## Your assignment
Copy out each line of the data holding "deep".

## Data records
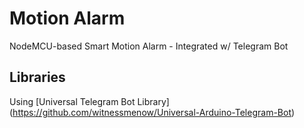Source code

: # Motion Alarm
NodeMCU-based Smart Motion Alarm - Integrated w/ Telegram Bot

## Libraries
Using [Universal Telegram Bot Library] (https://github.com/witnessmenow/Universal-Arduino-Telegram-Bot)
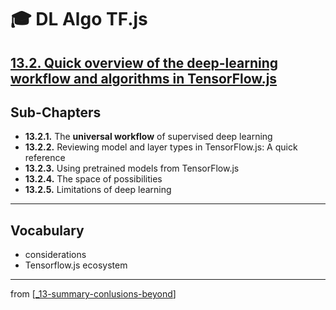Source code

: # 🎓 DL Algo TF.js

## [**13.2.** Quick overview of the deep-learning workflow and algorithms in TensorFlow.js](https://livebook.manning.com/book/deep-learning-with-javascript/chapter-13/44)

## Sub-Chapters

- **13.2.1.** The **universal workflow** of supervised deep learning
- **13.2.2.** Reviewing model and layer types in TensorFlow.js: A quick reference
- **13.2.3.** Using pretrained models from TensorFlow.js
- **13.2.4.** The space of possibilities
- **13.2.5.** Limitations of deep learning

---

## **Vocabulary**

- considerations
- Tensorflow.js ecosystem

---
from [[_13-summary-conlusions-beyond]]

[//begin]: # "Autogenerated link references for markdown compatibility"
[_13-summary-conlusions-beyond]: ../_13-summary-conlusions-beyond.md "🎓 Conclusions"
[//end]: # "Autogenerated link references"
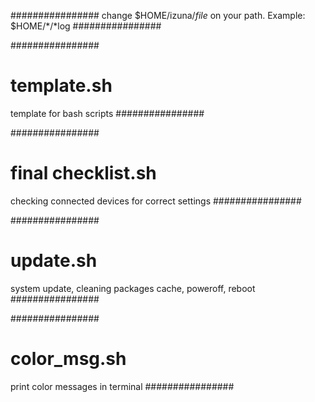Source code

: ################
change $HOME/izuna/*file* on your path. Example: $HOME/*/*log
################

################
# template.sh
template for bash scripts
################

################
# final checklist.sh
checking connected devices for correct settings
################

################
# update.sh
system update, cleaning packages cache, poweroff, reboot
################

################
# color_msg.sh
print color messages in terminal
################
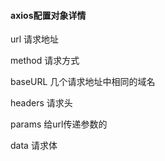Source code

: #### axios配置对象详情

url  请求地址

method 请求方式

baseURL   几个请求地址中相同的域名

headers 请求头

params 给url传递参数的

data 请求体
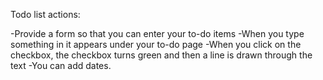 Todo list actions:

-Provide a form so that you can enter your to-do items
-When you type something in it appears under your to-do page
-When you click on the checkbox, the checkbox turns green and then a line is drawn through the text 
-You can add dates.
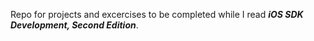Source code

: Repo for projects and excercises to be completed while I read ___iOS SDK Development, Second Edition___.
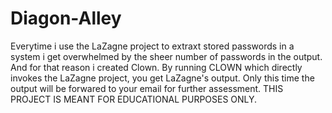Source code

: # Diagon-Alley
Everytime i use the LaZagne project to extraxt stored passwords in a system i get overwhelmed by the sheer number of passwords in the output. And for that reason i created Clown. By running CLOWN which directly invokes the LaZagne project, you get LaZagne's output. Only this time the output will be forwared to your email for further assessment. THIS PROJECT IS MEANT FOR EDUCATIONAL PURPOSES ONLY.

## Final answer
## [**13.2.** Quick overview of the deep-learning workflow and algorithms in TensorFlow.js](https://livebook.manning.com/book/deep-learning-with-javascript/chapter-13/44)
- **13.2.1.** The **universal workflow** of supervised deep learning
- **13.2.5.** Limitations of deep learning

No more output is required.